▸ **PROVIDED DATA**:

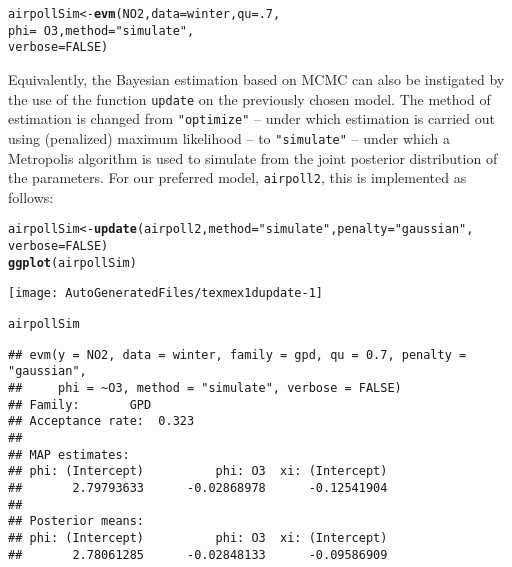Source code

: \documentclass[10pt]{article}\usepackage[]{graphicx}\usepackage[]{color}
\makeatletter
\def\maxwidth{ %
  \ifdim\Gin@nat@width>\linewidth
    \linewidth
  \else
    \Gin@nat@width
  \fi
}
\newcommand{\hlnum}[1]{\textcolor[rgb]{0.686,0.059,0.569}{#1}}%
\newcommand{\hlstr}[1]{\textcolor[rgb]{0.192,0.494,0.8}{#1}}%
\newcommand{\hlopt}[1]{\textcolor[rgb]{0,0,0}{#1}}%
\newcommand{\hlstd}[1]{\textcolor[rgb]{0.345,0.345,0.345}{#1}}%
\newcommand{\hlkwb}[1]{\textcolor[rgb]{0.69,0.353,0.396}{#1}}%
\newcommand{\hlkwc}[1]{\textcolor[rgb]{0.333,0.667,0.333}{#1}}%
\newcommand{\hlkwd}[1]{\textcolor[rgb]{0.737,0.353,0.396}{\textbf{#1}}}%
\newenvironment{kframe}{%
 \def\at@end@of@kframe{}%
 \ifinner\ifhmode%
  \def\at@end@of@kframe{\end{minipage}}%
  \begin{minipage}{\columnwidth}%
 \fi\fi%
 \def\FrameCommand##1{\hskip\@totalleftmargin \hskip-\fboxsep
 \colorbox{shadecolor}{##1}\hskip-\fboxsep
     \hskip-\linewidth \hskip-\@totalleftmargin \hskip\columnwidth}%
 \MakeFramed {\advance\hsize-\width
   \@totalleftmargin\z@ \linewidth\hsize
   \@setminipage}}%
 {\par\unskip\endMakeFramed%
 \at@end@of@kframe}
\newenvironment{knitrout}{}{} %
\makeatother
\begin{document}
\begin{knitrout}
\color{fgcolor}\begin{kframe}
\begin{alltt}
\hlstd{airpollSim} \hlkwb{<-} \hlkwd{evm}\hlstd{(NO2,} \hlkwc{data}\hlstd{=winter,} \hlkwc{qu}\hlstd{=}\hlnum{.7}\hlstd{,}
                  \hlkwc{phi}\hlstd{=}\hlopt{~}\hlstd{O3,} \hlkwc{method}\hlstd{=}\hlstr{"simulate"}\hlstd{,}
                  \hlkwc{verbose}\hlstd{=}\hlnum{FALSE}\hlstd{)}
\end{alltt}
\end{kframe}
\end{knitrout}

Equivalently, the Bayesian estimation based on MCMC can also be instigated by the use of the function {\tt update} on the previously chosen model.  The method of estimation is changed from {\tt "optimize"} -- under which estimation is carried out using (penalized) maximum likelihood -- to {\tt "simulate"} -- under which a Metropolis algorithm is used to simulate from the joint posterior distribution of the parameters.  For our preferred model, {\tt airpoll2}, this is implemented as follows:

\begin{knitrout}
\color{fgcolor}\begin{kframe}
\begin{alltt}
\hlstd{airpollSim} \hlkwb{<-} \hlkwd{update}\hlstd{(airpoll2,}\hlkwc{method}\hlstd{=}\hlstr{"simulate"}\hlstd{,}\hlkwc{penalty}\hlstd{=}\hlstr{"gaussian"}\hlstd{,}
                     \hlkwc{verbose}\hlstd{=}\hlnum{FALSE}\hlstd{)}
\hlkwd{ggplot}\hlstd{(airpollSim)}
\end{alltt}
\end{kframe}
\texttt{[image: AutoGeneratedFiles/texmex1dupdate-1]} 
\begin{kframe}\begin{alltt}
\hlstd{airpollSim}
\end{alltt}
\begin{verbatim}
## evm(y = NO2, data = winter, family = gpd, qu = 0.7, penalty = "gaussian", 
##     phi = ~O3, method = "simulate", verbose = FALSE)
## Family:       GPD 
## Acceptance rate:  0.323
## 
## MAP estimates:
## phi: (Intercept)          phi: O3  xi: (Intercept) 
##       2.79793633      -0.02868978      -0.12541904 
## 
## Posterior means:
## phi: (Intercept)          phi: O3  xi: (Intercept) 
##       2.78061285      -0.02848133      -0.09586909
\end{verbatim}
\end{kframe}
\end{knitrout}
\end{document}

▸ **WORK TO BE COMPLETED**:
Report only how many lines in the listing contain the string "columnwidth".

▸ **ANSWER TO THE EXERCISE**:
2